The central point is that we see the need in London, and I would be the first to acknowledge the London need. Indeed, that was the subject of the London Housing Commission, whose report I published this week. There is also a big issue of need across the country. Some parts of the country do not match London but have very severe problems. For example, we have heard today that Bristol has huge housing need. The purpose of my amendment is to give the same degree of confidence about the national policy that we are clearly achieving in relation to the London policy. That does not seem an unreasonable thing to seek. It does not give the absolute confidence, which some noble Lords have sought, that you will get the same property in the same neighbourhood at the same time. Indeed, that is part and parcel of the flexibility to which other noble Lords have rightly referred. However, if there is complete flexibility, there is no confidence about the delivery of the policy, and that is where there must be some statement of intent. I do not care where this assurance is given within the Bill. I think I have put it in the right place, but the noble Lord, Lord Lansley, might have a different view. The key point is that we do not have the assurance.

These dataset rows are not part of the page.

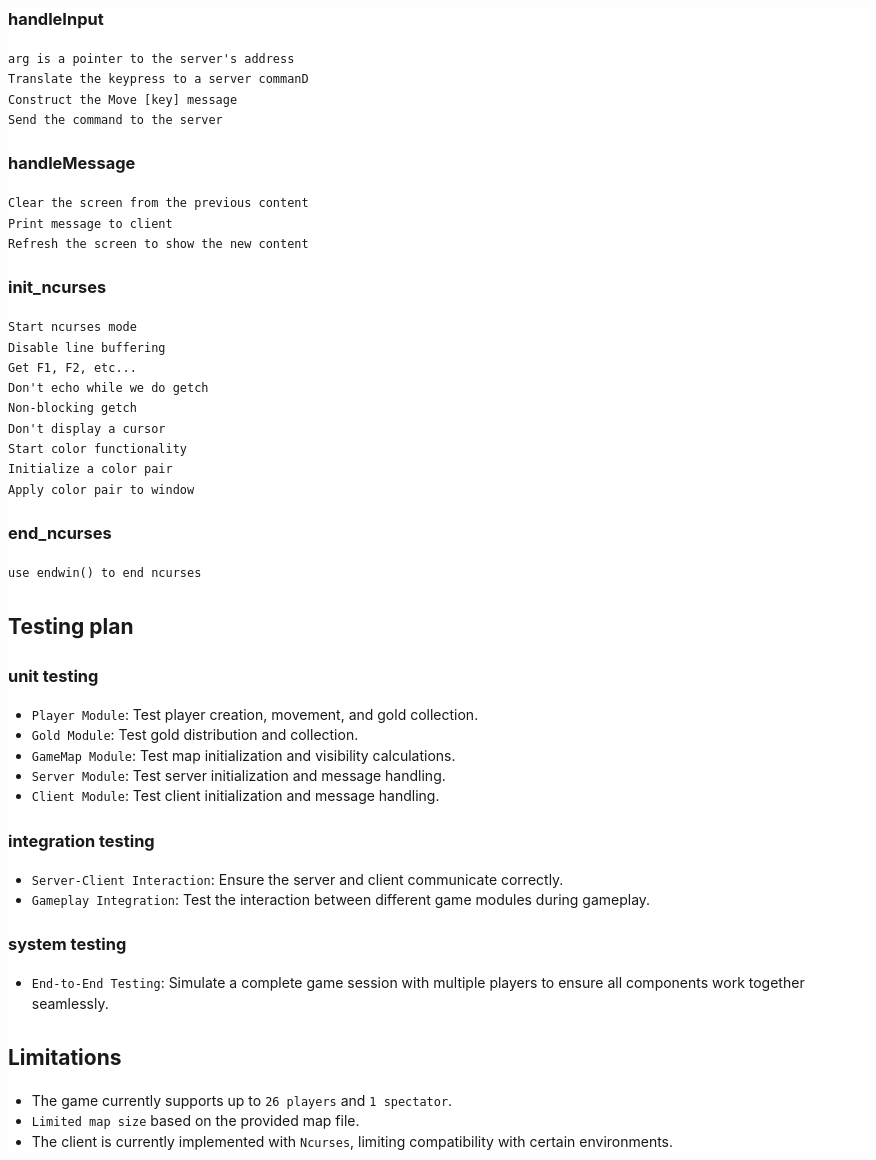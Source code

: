### handleInput
    arg is a pointer to the server's address
    Translate the keypress to a server commanD
    Construct the Move [key] message
    Send the command to the server

### handleMessage
    Clear the screen from the previous content
    Print message to client
    Refresh the screen to show the new content

### init_ncurses
    Start ncurses mode
    Disable line buffering
    Get F1, F2, etc...
    Don't echo while we do getch
    Non-blocking getch
    Don't display a cursor
    Start color functionality
    Initialize a color pair
    Apply color pair to window

### end_ncurses
    use endwin() to end ncurses

## Testing plan

### unit testing
- `Player Module`: Test player creation, movement, and gold collection.
- `Gold Module`: Test gold distribution and collection.
- `GameMap Module`: Test map initialization and visibility calculations.
- `Server Module`: Test server initialization and message handling.
- `Client Module`: Test client initialization and message handling.


### integration testing
- `Server-Client Interaction`: Ensure the server and client communicate correctly.
- `Gameplay Integration`: Test the interaction between different game modules during gameplay.


### system testing

- `End-to-End Testing`: Simulate a complete game session with multiple players to ensure all components work together seamlessly.

## Limitations

- The game currently supports up to `26 players` and `1 spectator`.
- `Limited map size` based on the provided map file.
- The client is currently implemented with `Ncurses`, limiting compatibility with certain environments.
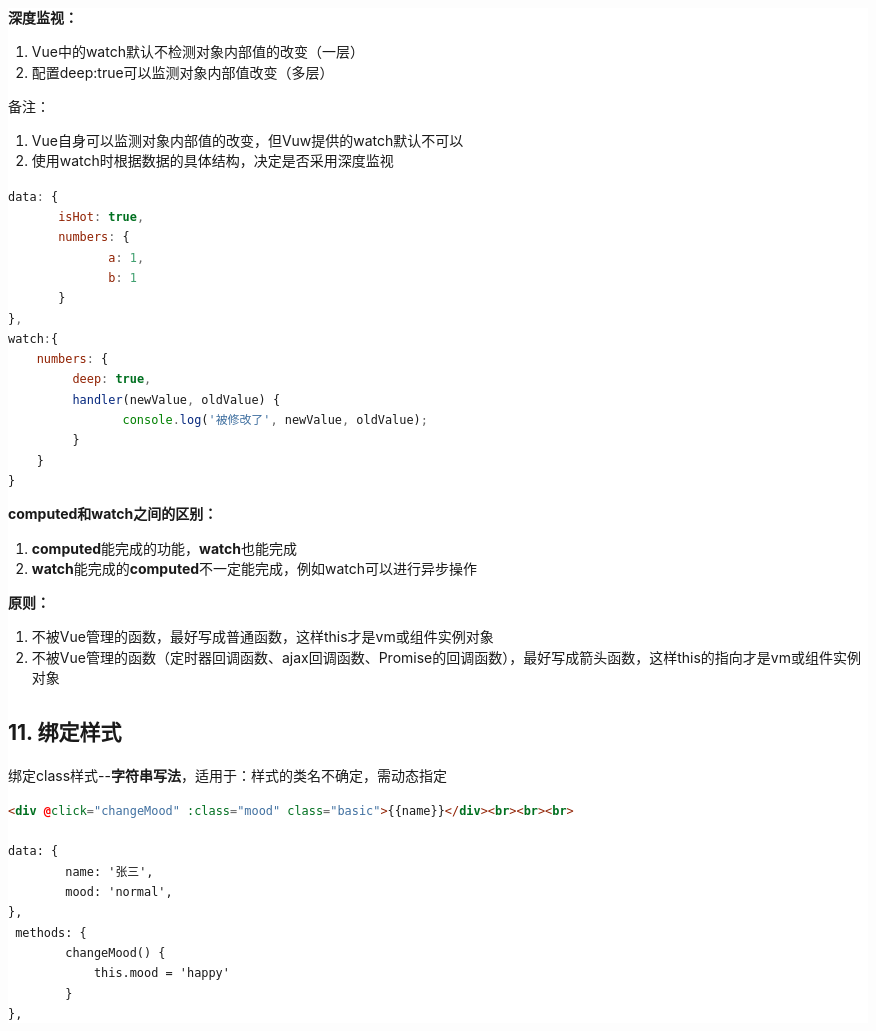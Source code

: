 
**深度监视：**

1. Vue中的watch默认不检测对象内部值的改变（一层）
2. 配置deep:true可以监测对象内部值改变（多层）

备注：

1. Vue自身可以监测对象内部值的改变，但Vuw提供的watch默认不可以
2. 使用watch时根据数据的具体结构，决定是否采用深度监视

```js
data: {
       isHot: true,
       numbers: {
              a: 1,
              b: 1
       }
},
watch:{
	numbers: {
         deep: true,
         handler(newValue, oldValue) {
                console.log('被修改了', newValue, oldValue);
         }
	}
}
```



**computed和watch之间的区别：**

1. **computed**能完成的功能，**watch**也能完成
2. **watch**能完成的**computed**不一定能完成，例如watch可以进行异步操作

**原则：**

1. 不被Vue管理的函数，最好写成普通函数，这样this才是vm或组件实例对象
2. 不被Vue管理的函数（定时器回调函数、ajax回调函数、Promise的回调函数），最好写成箭头函数，这样this的指向才是vm或组件实例对象





## 11. 绑定样式



绑定class样式--**字符串写法**，适用于：样式的类名不确定，需动态指定

```html
<div @click="changeMood" :class="mood" class="basic">{{name}}</div><br><br><br>

data: {
        name: '张三',
        mood: 'normal',
},
 methods: {
        changeMood() {
            this.mood = 'happy'
        }
},
```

I shall finish on two points. First, there are surplus resources in local authority HRAs to deliver maintenance and investment, but they have plans to use that funding. The question is how we deliver the plans that they already have and secure the delivery of this new policy that will put an additional demand on their borrowing requirements. It is perfectly possible and consistent with other government policies to say that if we are putting in additional demand, we will give the wherewithal to enable the delivery of that demand, hence the proposal in relation to capital. Secondly, in the amendment I very clearly sought to say that, in terms of tenure type, it should be the same where that is practical. We have not dictated that it has to be the same tenure type because clearly practical issues will come up in individual authorities.

This set of amendments addresses a central issue that concerns people about the practical delivery of one for one and would put the Government’s intent beyond doubt within the Bill. That said, in the normal fashion, I beg leave to withdraw the amendment.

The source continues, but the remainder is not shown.